▸ **HOW TO COMPLETE THIS TASK**: If a line includes "modules", copy it out of the entries.

▸ **GIVEN INFORMATION**:
════

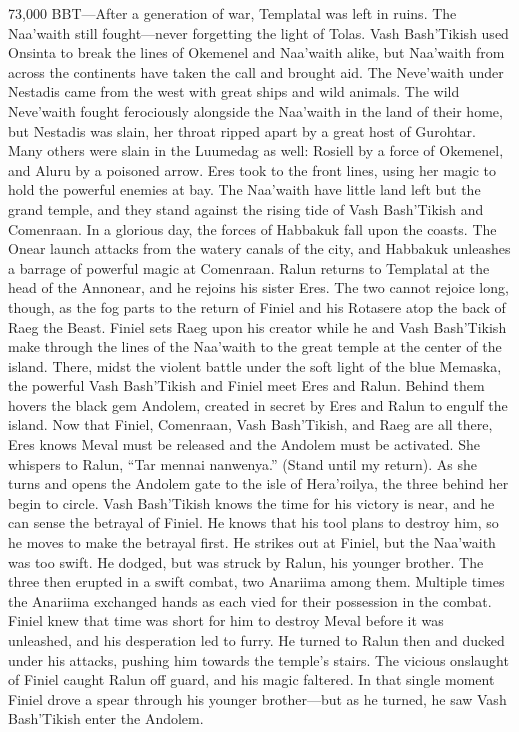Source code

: \documentclass[smalldemyvopaper,11pt,twoside,onecolumn,openright,extrafontsizes]{memoir}
\begin{document}
{{73,000 BBT—After a generation of war, Templatal was left in ruins. The Naa’waith still fought—never forgetting the light of Tolas. Vash Bash’Tikish used Onsinta to break the lines of Okemenel and Naa’waith alike, but Naa’waith from across the continents have taken the call and brought aid. The Neve’waith under Nestadis came from the west with great ships and wild animals. The wild Neve’waith fought ferociously alongside the Naa’waith in the land of their home, but Nestadis was slain, her throat ripped apart by a great host of Gurohtar. Many others were slain in the Luumedag as well: Rosiell by a force of Okemenel, and Aluru by a poisoned arrow. Eres took to the front lines, using her magic to hold the powerful enemies at bay. The Naa’waith have little land left but the grand temple, and they stand against the rising tide of Vash Bash’Tikish and Comenraan. In a glorious day, the forces of Habbakuk fall upon the coasts. The Onear launch attacks from the watery canals of the city, and Habbakuk unleashes a barrage of powerful magic at Comenraan. Ralun returns to Templatal at the head of the Annonear, and he rejoins his sister Eres. The two cannot rejoice long, though, as the fog parts to the return of Finiel and his Rotasere atop the back of Raeg the Beast. Finiel sets Raeg upon his creator while he and Vash Bash’Tikish make through the lines of the Naa’waith to the great temple at the center of the island. There, midst the violent battle under the soft light of the blue Memaska, the powerful Vash Bash’Tikish and Finiel meet Eres and Ralun. Behind them hovers the black gem Andolem, created in secret by Eres and Ralun to engulf the island. Now that Finiel, Comenraan, Vash Bash’Tikish, and Raeg are all there, Eres knows Meval must be released and the Andolem must be activated. She whispers to Ralun, “Tar mennai nanwenya.” (Stand until my return).
As she turns and opens the Andolem gate to the isle of Hera’roilya, the three behind her begin to circle. Vash Bash’Tikish knows the time for his victory is near, and he can sense the betrayal of Finiel. He knows that his tool plans to destroy him, so he moves to make the betrayal first. He strikes out at Finiel, but the Naa’waith was too swift. He dodged, but was struck by Ralun, his younger brother. The three then erupted in a swift combat, two Anariima among them. Multiple times the Anariima exchanged hands as each vied for their possession in the combat. Finiel knew that time was short for him to destroy Meval before it was unleashed, and his desperation led to furry. He turned to Ralun then and ducked under his attacks, pushing him towards the temple’s stairs. The vicious onslaught of Finiel caught Ralun off guard, and his magic faltered. In that single moment Finiel drove a spear through his younger brother—but as he turned, he saw Vash Bash’Tikish enter the Andolem.
}}
\end{document}
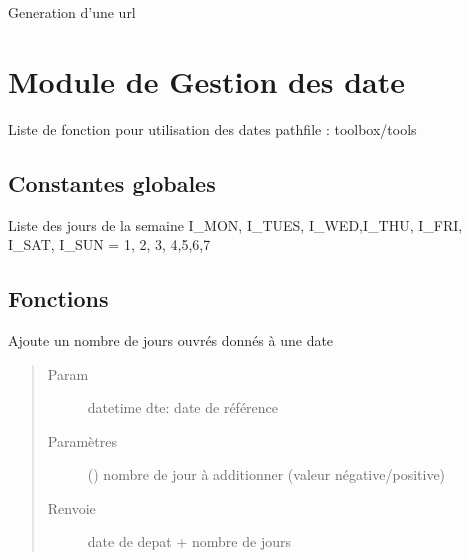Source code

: \documentclass[letterpaper,10pt,french]{sphinxmanual}
\begin{document}

\begin{fulllineitems}
\label{\detokenize{modules/tools:toolbox.features.url_join}}
Generation d’une url

\end{fulllineitems}

\label{\detokenize{modules/dtemng:module-toolbox.dtemng}}

\chapter{Module de Gestion des date}
\label{\detokenize{modules/dtemng:module-de-gestion-des-date}}\label{\detokenize{modules/dtemng::doc}}
Liste de fonction pour utilisation des dates
pathfile : toolbox/tools


\section{Constantes globales}
\label{\detokenize{modules/dtemng:constantes-globales}}
Liste des jours de la semaine
I\_MON, I\_TUES, I\_WED,I\_THU, I\_FRI, I\_SAT, I\_SUN = 1, 2, 3, 4,5,6,7


\section{Fonctions}
\label{\detokenize{modules/dtemng:fonctions}}

\begin{fulllineitems}
\label{\detokenize{modules/dtemng:toolbox.dtemng.date_add_workday}}
Ajoute un nombre de jours ouvrés donnés à une date
\begin{quote}\begin{description}
\item[{Param}] \leavevmode
datetime dte: date de référence

\item[{Paramètres}] \leavevmode
{} () \textendash{} nombre de jour à additionner (valeur négative/positive)

\item[{Renvoie}] \leavevmode
date de depat + nombre de jours

\end{description}\end{quote}

\end{fulllineitems}
\end{document}
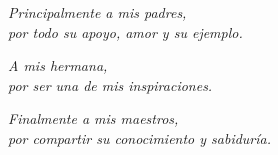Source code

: 
\vspace*{\fill}

\begin{flushright}
    \textit{Principalmente a mis padres,\\
    por todo su apoyo, amor y su ejemplo.}
    
    \vspace{1em}

    \textit{A mis hermana, \\
    por ser una de mis inspiraciones.}

    \vspace{1em}
    
    \textit{Finalmente a mis maestros,\\
    por compartir su conocimiento y sabiduría.}
\end{flushright}

\vspace*{\fill}
\MediaOptionLogic

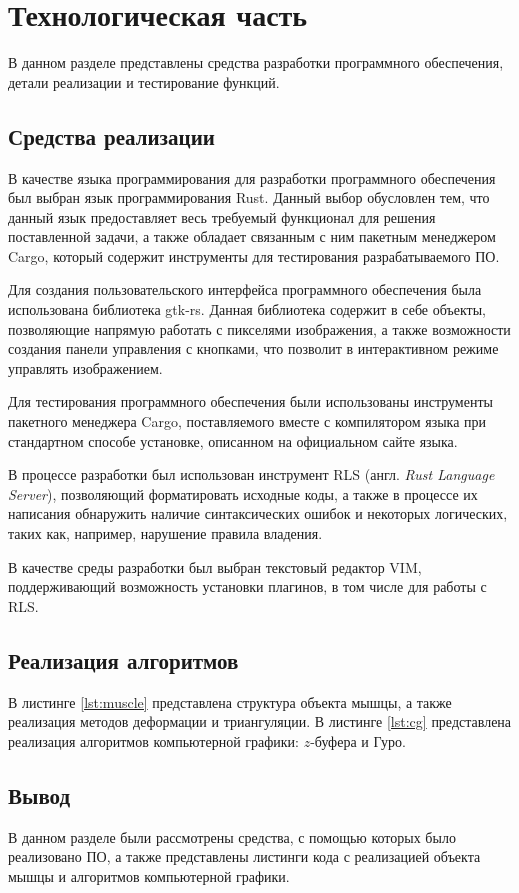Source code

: \chapter{Технологическая часть}

В данном разделе представлены средства разработки программного обеспечения, детали реализации и тестирование функций.

\section{Средства реализации}

В качестве языка программирования для разработки программного обеспечения был выбран язык программирования Rust\cite{rust}. Данный выбор обусловлен тем, что данный язык предоставляет весь требуемый функционал для решения поставленной задачи, а также обладает связанным с ним пакетным менеджером Cargo\cite{cargo}, который содержит инструменты для тестирования разрабатываемого ПО\cite{rusttest}.

Для создания пользовательского интерфейса программного обеспечения была использована библиотека gtk-rs\cite{gtk-rs}. Данная библиотека содержит в себе объекты, позволяющие напрямую работать с пикселями изображения, а также возможности создания панели управления с кнопками, что позволит в интерактивном режиме управлять изображением.

Для тестирования программного обеспечения были использованы инструменты пакетного менеджера Cargo\cite{cargo}, поставляемого вместе с компилятором языка при стандартном способе установке, описанном на официальном сайте языка\cite{rust}. 

В процессе разработки был использован инструмент RLS\cite{rls} (англ. \textit{Rust Language Server}), позволяющий форматировать исходные коды, а также в процессе их написания обнаружить наличие синтаксических ошибок и некоторых логических, таких как, например, нарушение правила владения\cite{rust-learn}.

В качестве среды разработки был выбран текстовый редактор VIM\cite{vim}, поддерживающий возможность установки плагинов\cite{vim-plugins}, в том числе для работы с RLS\cite{rls}.

\section{Реализация алгоритмов}

В листинге \ref{lst:muscle} представлена структура объекта мышцы, а также реализация методов деформации и триангуляции. В листинге \ref{lst:cg} представлена реализация алгоритмов компьютерной графики: $z$-буфера и Гуро.



\section*{Вывод}

В данном разделе были рассмотрены средства, с помощью которых было реализовано ПО, а также представлены листинги кода с реализацией объекта мышцы и алгоритмов компьютерной графики.
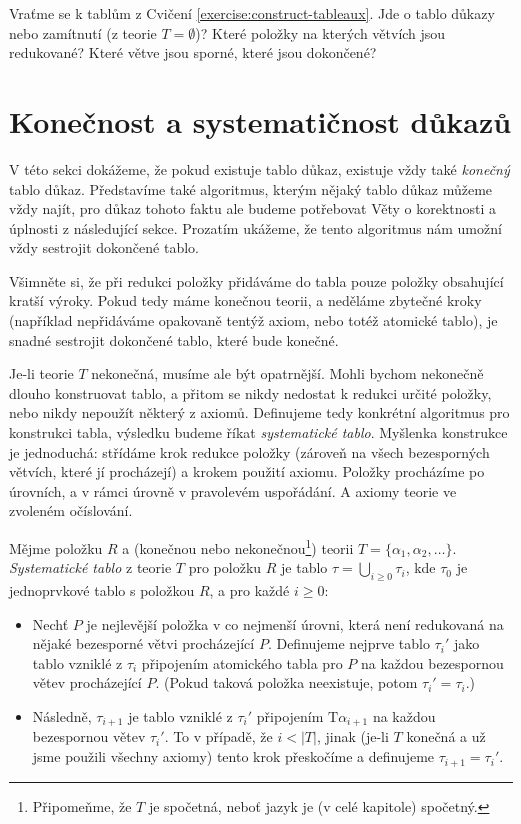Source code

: \begin{exercise}
    Vraťme se k tablům z Cvičení \ref{exercise:construct-tableaux}. Jde o tablo důkazy nebo zamítnutí (z teorie $T=\emptyset$)? Které položky na kterých větvích jsou redukované? Které větve jsou sporné, které jsou dokončené?
\end{exercise}

\section{Konečnost a systematičnost důkazů}\label{section:finiteness-and-systematicity-of-proofs}

V této sekci dokážeme, že pokud existuje tablo důkaz, existuje vždy také \emph{konečný} tablo důkaz. Představíme také algoritmus, kterým nějaký tablo důkaz můžeme vždy najít, pro důkaz tohoto faktu ale budeme potřebovat Věty o korektnosti a úplnosti z následující sekce. Prozatím ukážeme, že tento algoritmus nám umožní vždy sestrojit dokončené tablo.

Všimněte si, že při redukci položky přidáváme do tabla pouze položky obsahující kratší výroky. Pokud tedy máme konečnou teorii, a neděláme zbytečné kroky (například nepřidáváme opakovaně tentýž axiom, nebo totéž atomické tablo), je snadné sestrojit dokončené tablo, které bude konečné.

Je-li teorie $T$ nekonečná, musíme ale být opatrnější. Mohli bychom nekonečně dlouho konstruovat tablo, a přitom se nikdy nedostat k redukci určité položky, nebo nikdy nepoužít některý z axiomů. Definujeme tedy konkrétní algoritmus pro konstrukci tabla, výsledku budeme říkat \emph{systematické tablo}. Myšlenka konstrukce je jednoduchá: střídáme krok redukce položky (zároveň na všech bezesporných větvích, které jí procházejí) a krokem použití axiomu. Položky procházíme po úrovních, a v rámci úrovně v pravolevém uspořádání. A axiomy teorie ve zvoleném očíslování.

\begin{definition}
Mějme položku $R$ a (konečnou nebo nekonečnou\footnote{Připomeňme, že $T$ je spočetná, neboť jazyk je (v celé kapitole) spočetný.}) teorii $T=\{\alpha_1,\alpha_2,\dots\}$. \emph{Systematické tablo} z teorie $T$ pro položku $R$ je tablo $\tau=\bigcup_{i\geq 0}\tau_i$, kde $\tau_0$ je jednoprvkové tablo s položkou $R$, a pro každé $i\geq 0$:

\begin{itemize}
    \item Nechť $P$ je nejlevější položka v co nejmenší úrovni, která není redukovaná na nějaké bezesporné větvi procházející $P$. Definujeme nejprve tablo $\tau_i'$ jako tablo vzniklé z $\tau_i$ připojením atomického tabla pro $P$ na každou bezespornou větev procházející $P$. (Pokud taková položka neexistuje, potom  $\tau_i'=\tau_i$.)
    \item Následně, $\tau_{i+1}$ je tablo vzniklé z $\tau_i'$ připojením $\mathrm{T}\alpha_{i+1}$ na každou bezespornou větev $\tau_i'$. To v případě, že $i<|T|$, jinak (je-li $T$ konečná a už jsme použili všechny axiomy) tento krok přeskočíme a definujeme $\tau_{i+1}=\tau_i'$.
\end{itemize}
\end{definition}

════

▸ **RESPONSE TO THIS TASK**:
\label{\detokenize{modules/tools:toolbox.features.url_join}}
\label{\detokenize{modules/dtemng:module-toolbox.dtemng}}
\label{\detokenize{modules/dtemng:module-de-gestion-des-date}}\label{\detokenize{modules/dtemng::doc}}
\label{\detokenize{modules/dtemng:constantes-globales}}
\label{\detokenize{modules/dtemng:fonctions}}
\label{\detokenize{modules/dtemng:toolbox.dtemng.date_add_workday}}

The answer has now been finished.